L’adaptation du best-seller de Paula Hawkins, La fille du train, joue de malchance. En effet, le film sort en même temps qu’Inferno (à quelques jours d’intervalles), un « Da Vinci Code 3 » qui attire actuellement toute l’attention des spectateurs par le biais d’une promotion de grande ampleur. Le long-métrage a également le malheur d’être distribué en salles bien après l’excellent Gone Girl, autre thriller psychologique basé sur les problèmes conjugaux. Une inévitable comparaison qui, vous allez le voir, sera fatale à La fille du train, un ersatz bien faiblard du chef-d’oeuvre de David Fincher.

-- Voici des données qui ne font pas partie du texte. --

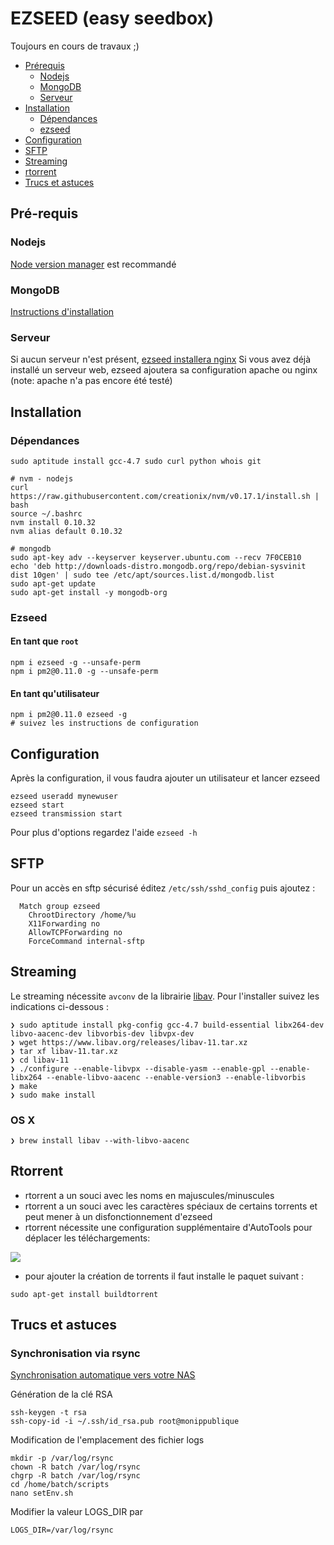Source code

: EZSEED (easy seedbox)
===

Toujours en cours de travaux ;)

- [Prérequis](#pre-requis)
  - [Nodejs](#nodejs)
  - [MongoDB](#mongodb)
  - [Serveur](#serveur)
- [Installation](#installation)
  - [Dépendances](#dependances)
  - [ezseed](#ezseed)
- [Configuration](#configuration)
- [SFTP](#sftp)
- [Streaming](#streaming)
- [rtorrent](#rtorrent)
- [Trucs et astuces](#truc-et-astuces)

## Pré-requis

### Nodejs
[Node version manager](https://github.com/creationix/nvm) est recommandé

### MongoDB
[Instructions d'installation](http://docs.mongodb.org/manual/installation/)

### Serveur
Si aucun serveur n'est présent, [ezseed installera nginx](https://github.com/ezseed/ezseed/blob/master/scripts/server.sh)
Si vous avez déjà installé un serveur web, ezseed ajoutera sa configuration apache ou nginx (note: apache n'a pas encore été testé)

## Installation

### Dépendances

```
sudo aptitude install gcc-4.7 sudo curl python whois git

# nvm - nodejs
curl https://raw.githubusercontent.com/creationix/nvm/v0.17.1/install.sh | bash
source ~/.bashrc
nvm install 0.10.32
nvm alias default 0.10.32

# mongodb
sudo apt-key adv --keyserver keyserver.ubuntu.com --recv 7F0CEB10
echo 'deb http://downloads-distro.mongodb.org/repo/debian-sysvinit dist 10gen' | sudo tee /etc/apt/sources.list.d/mongodb.list
sudo apt-get update
sudo apt-get install -y mongodb-org

```

### Ezseed

#### En tant que `root`

```
npm i ezseed -g --unsafe-perm
npm i pm2@0.11.0 -g --unsafe-perm
```

#### En tant qu'utilisateur
```
npm i pm2@0.11.0 ezseed -g
# suivez les instructions de configuration
```

## Configuration

Après la configuration, il vous faudra ajouter un utilisateur et lancer ezseed

```
ezseed useradd mynewuser
ezseed start
ezseed transmission start
```

Pour plus d'options regardez l'aide `ezseed -h`

## SFTP

Pour un accès en sftp sécurisé éditez `/etc/ssh/sshd_config` puis ajoutez :
```
  Match group ezseed
    ChrootDirectory /home/%u
    X11Forwarding no
    AllowTCPForwarding no
    ForceCommand internal-sftp
```

## Streaming

Le streaming nécessite `avconv` de la librairie [libav](https://libav.org/). Pour l'installer suivez les indications ci-dessous : 

```
❯ sudo aptitude install pkg-config gcc-4.7 build-essential libx264-dev libvo-aacenc-dev libvorbis-dev libvpx-dev
❯ wget https://www.libav.org/releases/libav-11.tar.xz
❯ tar xf libav-11.tar.xz
❯ cd libav-11
❯ ./configure --enable-libvpx --disable-yasm --enable-gpl --enable-libx264 --enable-libvo-aacenc --enable-version3 --enable-libvorbis
❯ make
❯ sudo make install
```

### OS X
```
❯ brew install libav --with-libvo-aacenc
```

## Rtorrent

- rtorrent a un souci avec les noms en majuscules/minuscules
- rtorrent a un souci avec les caractères spéciaux de certains torrents et peut mener à un disfonctionnement d'ezseed
- rtorrent nécessite une configuration supplémentaire d'AutoTools pour déplacer les téléchargements:

![](https://camo.githubusercontent.com/a278375b20071e41ed233b5f6b1e8936222ae0bf/687474703a2f2f7777772e7a75706d6167652e65752f692f687052455238336376472e706e67)

- pour ajouter la création de torrents il faut installe le paquet suivant :
```
sudo apt-get install buildtorrent
```

## Trucs et astuces

### Synchronisation via rsync
[Synchronisation automatique vers votre NAS](http://www.legeektechno.fr/serveurs/script-de-synchronisation-de-seedbox-version-2.html)

Génération de la clé RSA
```
ssh-keygen -t rsa
ssh-copy-id -i ~/.ssh/id_rsa.pub root@monippublique 
```
Modification de l'emplacement des fichier logs
```
mkdir -p /var/log/rsync
chown -R batch /var/log/rsync
chgrp -R batch /var/log/rsync
cd /home/batch/scripts
nano setEnv.sh
```
Modifier la valeur LOGS_DIR par
```
LOGS_DIR=/var/log/rsync
```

Pourtant, le projet avait suffisamment de cartes en poche pour se présenter au public tel un divertissement de bonne facture. Outre un casting cinq étoiles et un réalisateur ayant déjà fait ses preuves aux yeux de certains (La Couleur des Sentiments), La fille du train pouvait avant toute chose compter sur l’intrigue de son modèle littéraire. Une sorte de puzzle narratif qui use de flash-backs en guise d’indices et de retournements de situations à foison pour élaborer son suspense. Pour tisser une histoire tortueuse et prenante qui aura un impact assez important sur le spectateur. Mais contrairement à Gone Girl, la sauce ne prend jamais, La fille du train ne faisant que reprendre les grandes ligne de l’oeuvre d’origine sans aucune imagination. La faute revenant principalement à une narration manquant de fluidité, qui ne cesse d’alterner entre changements de points de vue et saut dans le temps de manière scolaire. Un constat qui provoque aussitôt un désintéressement flagrant de la part du spectateur, l’ensemble devenant trop lourd, trop pénible à suivre et ce malgré le contenu de l’intrigue. Car si ce dernier restera jusqu’au générique de fin, c’est pour avoir le fin mot d’une histoire dans laquelle il ne sera pas complètement rentré. Un comble pour un thriller du même tonneau que Gone Girl, qui était bien mieux écrit et amené que ce produit typiquement hollywoodien.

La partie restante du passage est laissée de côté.